::: The data :::

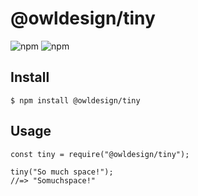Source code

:# @owldesign/tiny


![npm](https://img.shields.io/npm/v/@owldesign/tiny.svg)
![npm](https://img.shields.io/bundlephobia/min/@owldesign/tiny.svg)


## Install
```
$ npm install @owldesign/tiny
```

## Usage

```
const tiny = require("@owldesign/tiny");

tiny("So much space!");
//=> "Somuchspace!"
```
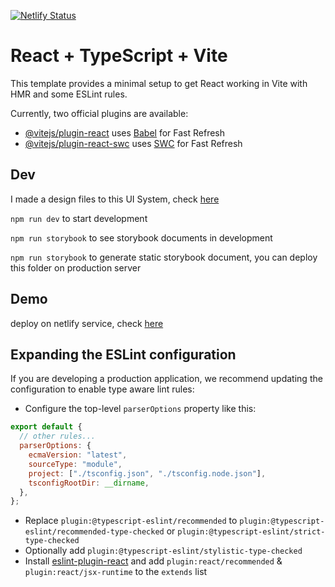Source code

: [![Netlify Status](https://api.netlify.com/api/v1/badges/5eaa47ef-bcfa-4761-8072-2a8c92cdc6df/deploy-status)](https://app.netlify.com/sites/yui-demo/deploys)
# React + TypeScript + Vite

This template provides a minimal setup to get React working in Vite with HMR and some ESLint rules.

Currently, two official plugins are available:

- [@vitejs/plugin-react](https://github.com/vitejs/vite-plugin-react/blob/main/packages/plugin-react/README.md) uses [Babel](https://babeljs.io/) for Fast Refresh
- [@vitejs/plugin-react-swc](https://github.com/vitejs/vite-plugin-react-swc) uses [SWC](https://swc.rs/) for Fast Refresh

## Dev

I made a design files to this UI System, check [here](https://www.figma.com/design/bcsQ0UZR7qNWhkbhIeqvAk/YUI---Design?node-id=8-4&t=Z3uRY7IWrWav3X4a-1)

`npm run dev` to start development

`npm run storybook` to see storybook documents in development

`npm run storybook` to generate static storybook document, you can deploy this folder on production server

## Demo

deploy on netlify service, check [here](https://yui-demo.netlify.app/)

## Expanding the ESLint configuration

If you are developing a production application, we recommend updating the configuration to enable type aware lint rules:

- Configure the top-level `parserOptions` property like this:

```js
export default {
  // other rules...
  parserOptions: {
    ecmaVersion: "latest",
    sourceType: "module",
    project: ["./tsconfig.json", "./tsconfig.node.json"],
    tsconfigRootDir: __dirname,
  },
};
```

- Replace `plugin:@typescript-eslint/recommended` to `plugin:@typescript-eslint/recommended-type-checked` or `plugin:@typescript-eslint/strict-type-checked`
- Optionally add `plugin:@typescript-eslint/stylistic-type-checked`
- Install [eslint-plugin-react](https://github.com/jsx-eslint/eslint-plugin-react) and add `plugin:react/recommended` & `plugin:react/jsx-runtime` to the `extends` list
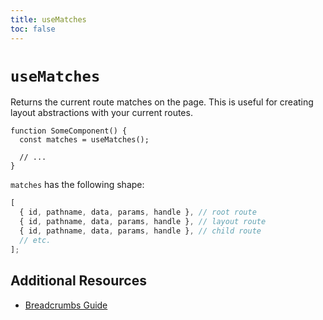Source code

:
```yaml
---
title: useMatches
toc: false
---
```


# `useMatches`

Returns the current route matches on the page. This is useful for creating layout abstractions with your current routes.

```tsx
function SomeComponent() {
  const matches = useMatches();

  // ...
}
```

`matches` has the following shape:

```ts
[
  { id, pathname, data, params, handle }, // root route
  { id, pathname, data, params, handle }, // layout route
  { id, pathname, data, params, handle }, // child route
  // etc.
];
```

## Additional Resources

- [Breadcrumbs Guide](../guides/breadcrumbs)
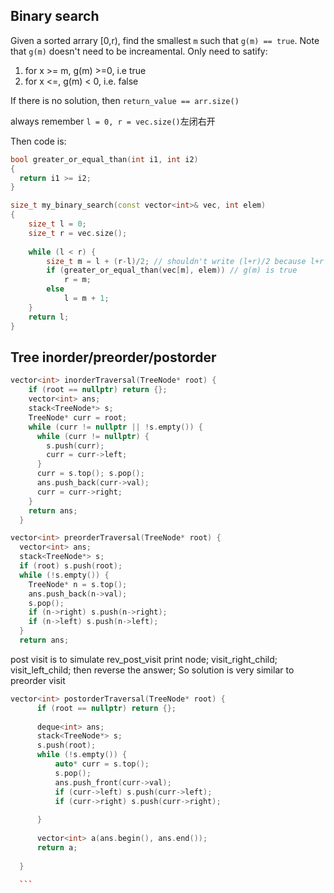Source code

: ## Binary search
Given a sorted arrary [0,r), find the smallest `m` such that `g(m) == true`. Note that `g(m)` doesn't need to be increamental.
Only need to satify:
1. for x >= m, g(m) >=0, i.e true
2. for x <=, g(m) < 0, i.e. false

If there is no solution, then `return_value == arr.size()`

always remember `l = 0, r = vec.size()`左闭右开

Then code is:

```cpp
bool greater_or_equal_than(int i1, int i2)
{
  return i1 >= i2;
}

size_t my_binary_search(const vector<int>& vec, int elem)
{
    size_t l = 0;
    size_t r = vec.size();
    
    while (l < r) {
        size_t m = l + (r-l)/2; // shouldn't write (l+r)/2 because l+r can overflow!!!!
        if (greater_or_equal_than(vec[m], elem)) // g(m) is true
            r = m;
        else
            l = m + 1;
    }
    return l;
}
```

## Tree inorder/preorder/postorder

```c++
vector<int> inorderTraversal(TreeNode* root) {
    if (root == nullptr) return {};
    vector<int> ans;
    stack<TreeNode*> s;
    TreeNode* curr = root;
    while (curr != nullptr || !s.empty()) {
      while (curr != nullptr) {
        s.push(curr);
        curr = curr->left;
      }
      curr = s.top(); s.pop();
      ans.push_back(curr->val);
      curr = curr->right;
    }    
    return ans;
  }
  ```
  ```c++
  vector<int> preorderTraversal(TreeNode* root) {
    vector<int> ans;
    stack<TreeNode*> s;
    if (root) s.push(root);
    while (!s.empty()) {
      TreeNode* n = s.top();
      ans.push_back(n->val);
      s.pop();
      if (n->right) s.push(n->right);
      if (n->left) s.push(n->left);            
    }
    return ans;
  ```
  
  post visit is to simulate rev_post_visit
  print node; visit_right_child; visit_left_child;
  then reverse the answer;
  So solution is very similar to preorder visit
  ```c++
  vector<int> postorderTraversal(TreeNode* root) {
        if (root == nullptr) return {};
        
        deque<int> ans;
        stack<TreeNode*> s;
        s.push(root);
        while (!s.empty()) {
            auto* curr = s.top();
            s.pop();
            ans.push_front(curr->val);
            if (curr->left) s.push(curr->left);
            if (curr->right) s.push(curr->right);
            
        }
        
        vector<int> a(ans.begin(), ans.end());
        return a;
        
    }
    
    ```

:::

The task: Please quote exactly the run of lines that starts the entries and ends at the line containing "# React + TypeScript + Vite", leaving out every picture.

Result of this task:
Source code

:# @owldesign/tiny


![npm](https://img.shields.io/npm/v/@owldesign/tiny.svg)
![npm](https://img.shields.io/bundlephobia/min/@owldesign/tiny.svg)


## Install
```
$ npm install @owldesign/tiny
```

## Usage

```
const tiny = require("@owldesign/tiny");

tiny("So much space!");
//=> "Somuchspace!"
```
Source code

: [![Netlify Status](https://api.netlify.com/api/v1/badges/5eaa47ef-bcfa-4761-8072-2a8c92cdc6df/deploy-status)](https://app.netlify.com/sites/yui-demo/deploys)
# React + TypeScript + Vite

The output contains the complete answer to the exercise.